▶ **Aim of the task**
In the listing below, find the line holding "if necessary |" and the line holding "- **--help** | **-h**". Write out those two lines and all lines between, exactly, and nothing more.

§ §

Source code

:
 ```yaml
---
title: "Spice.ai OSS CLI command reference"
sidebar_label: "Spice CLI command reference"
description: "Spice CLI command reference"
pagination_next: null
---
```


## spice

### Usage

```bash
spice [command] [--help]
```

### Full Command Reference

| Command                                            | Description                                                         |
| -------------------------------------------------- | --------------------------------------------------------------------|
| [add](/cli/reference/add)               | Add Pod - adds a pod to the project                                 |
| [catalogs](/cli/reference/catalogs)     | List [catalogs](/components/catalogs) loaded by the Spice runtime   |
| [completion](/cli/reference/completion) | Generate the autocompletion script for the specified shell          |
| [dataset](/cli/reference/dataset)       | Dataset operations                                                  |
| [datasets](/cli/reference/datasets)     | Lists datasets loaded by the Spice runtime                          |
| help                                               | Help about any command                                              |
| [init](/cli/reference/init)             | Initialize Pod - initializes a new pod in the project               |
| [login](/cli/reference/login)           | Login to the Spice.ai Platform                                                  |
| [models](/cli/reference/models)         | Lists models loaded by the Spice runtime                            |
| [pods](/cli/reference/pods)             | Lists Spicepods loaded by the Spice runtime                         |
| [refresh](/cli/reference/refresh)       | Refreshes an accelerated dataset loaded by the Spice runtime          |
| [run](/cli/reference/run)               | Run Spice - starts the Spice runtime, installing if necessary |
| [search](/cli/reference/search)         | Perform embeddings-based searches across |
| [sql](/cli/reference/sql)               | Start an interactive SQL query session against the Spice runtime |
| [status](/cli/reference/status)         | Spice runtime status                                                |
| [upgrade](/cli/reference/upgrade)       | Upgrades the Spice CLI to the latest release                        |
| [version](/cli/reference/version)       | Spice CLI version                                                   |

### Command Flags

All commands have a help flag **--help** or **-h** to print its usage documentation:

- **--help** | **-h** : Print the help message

§ §

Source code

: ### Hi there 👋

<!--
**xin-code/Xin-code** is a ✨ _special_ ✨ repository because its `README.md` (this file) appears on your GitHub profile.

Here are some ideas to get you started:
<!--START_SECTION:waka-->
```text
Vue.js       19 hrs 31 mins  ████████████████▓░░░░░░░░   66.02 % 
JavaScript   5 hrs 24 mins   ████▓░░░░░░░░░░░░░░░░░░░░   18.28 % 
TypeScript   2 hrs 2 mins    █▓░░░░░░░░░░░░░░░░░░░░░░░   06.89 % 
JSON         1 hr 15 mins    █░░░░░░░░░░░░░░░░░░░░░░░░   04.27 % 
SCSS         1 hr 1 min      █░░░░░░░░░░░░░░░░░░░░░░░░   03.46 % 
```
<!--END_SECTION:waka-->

§ §

▶ **Result of the exercise**
| [run](/cli/reference/run)               | Run Spice - starts the Spice runtime, installing if necessary |
| [search](/cli/reference/search)         | Perform embeddings-based searches across |
| [sql](/cli/reference/sql)               | Start an interactive SQL query session against the Spice runtime |
| [status](/cli/reference/status)         | Spice runtime status                                                |
| [upgrade](/cli/reference/upgrade)       | Upgrades the Spice CLI to the latest release                        |
| [version](/cli/reference/version)       | Spice CLI version                                                   |

### Command Flags

All commands have a help flag **--help** or **-h** to print its usage documentation:

- **--help** | **-h** : Print the help message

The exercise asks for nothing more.